Monogenic DEE are rare diseases and the respective phenotypic variation is only slowly being recognized. The prognosis of childhood epileptic and genetic encephalopathies remains poor despite advances in diagnosis and therapy. Knowledge of genotype–phenotype correlations between single genes and the respective age-related epileptic encephalopathy is important to better understand specific cellular mechanisms leading to distinct epilepsy syndromes (Figure 4). Natural history studies and the implementation of patient registries through collaborations with parental and patient advocacy groups (such as https://stxbp1-ev.de/ or https://www.cdkl5-verein.de/) are important to define patient-centered outcomes and to provide access to new therapies.
Conclusion for practice
Genetic causes are increasingly recognized and cellular mechanisms in childhood epilepsies are better understood.
Because of the limited genotype–phenotype correlation and the increasing number of monogenic disorders, primary whole-exome sequencing should be performed.
By studying the pathophysiological processes, we hope to improve prognosis of these severe childhood developmental disorders in the long run.

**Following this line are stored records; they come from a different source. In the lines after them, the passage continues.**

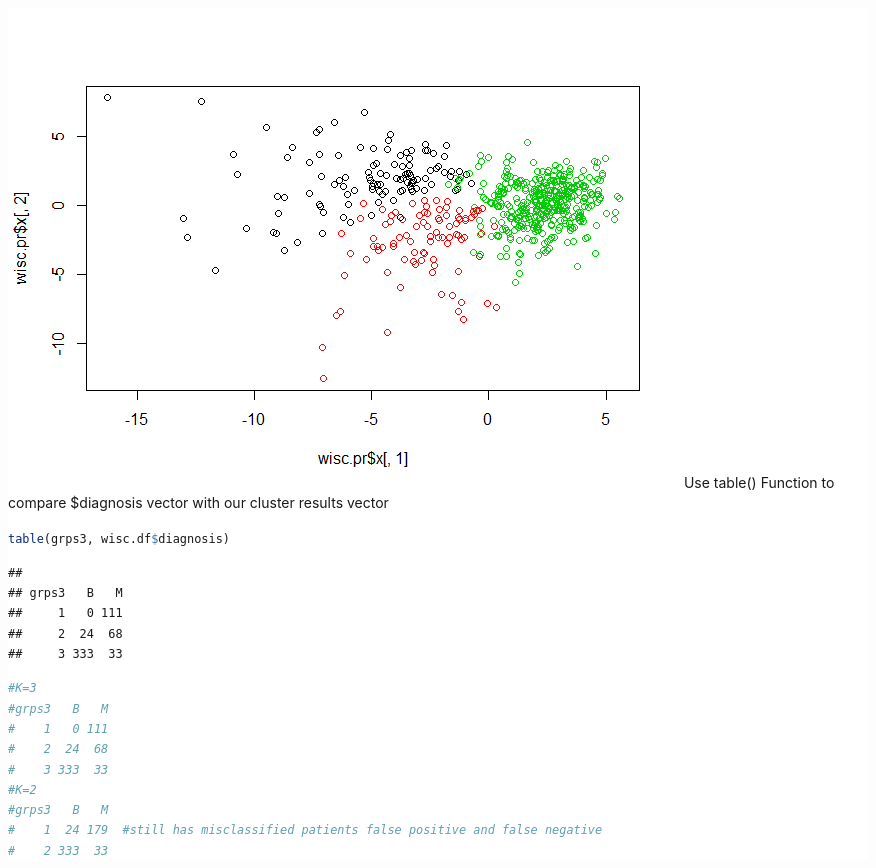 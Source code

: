 ![](class10_files/figure-gfm/unnamed-chunk-15-1.png) Use table()
Function to compare $diagnosis vector with our cluster results vector

``` r
table(grps3, wisc.df$diagnosis)
```

    ##      
    ## grps3   B   M
    ##     1   0 111
    ##     2  24  68
    ##     3 333  33

``` r
#K=3
#grps3   B   M
#    1   0 111
#    2  24  68
#    3 333  33
#K=2
#grps3   B   M
#    1  24 179  #still has misclassified patients false positive and false negative
#    2 333  33
```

Funding statement: I thank the Dietmar Hopp Foundation for financial support for our research on epileptic encephalopathies (project: 1DH1813319).
Author contributions: All authors have accepted responsibility for the entire content of this manuscript and approved its submission.
Competing interests: Authors state no conflict of interest.
Informed consent: Informed consent was obtained from all individuals included in this study.
Ethical approval: The local Institutional Review Board approved the study.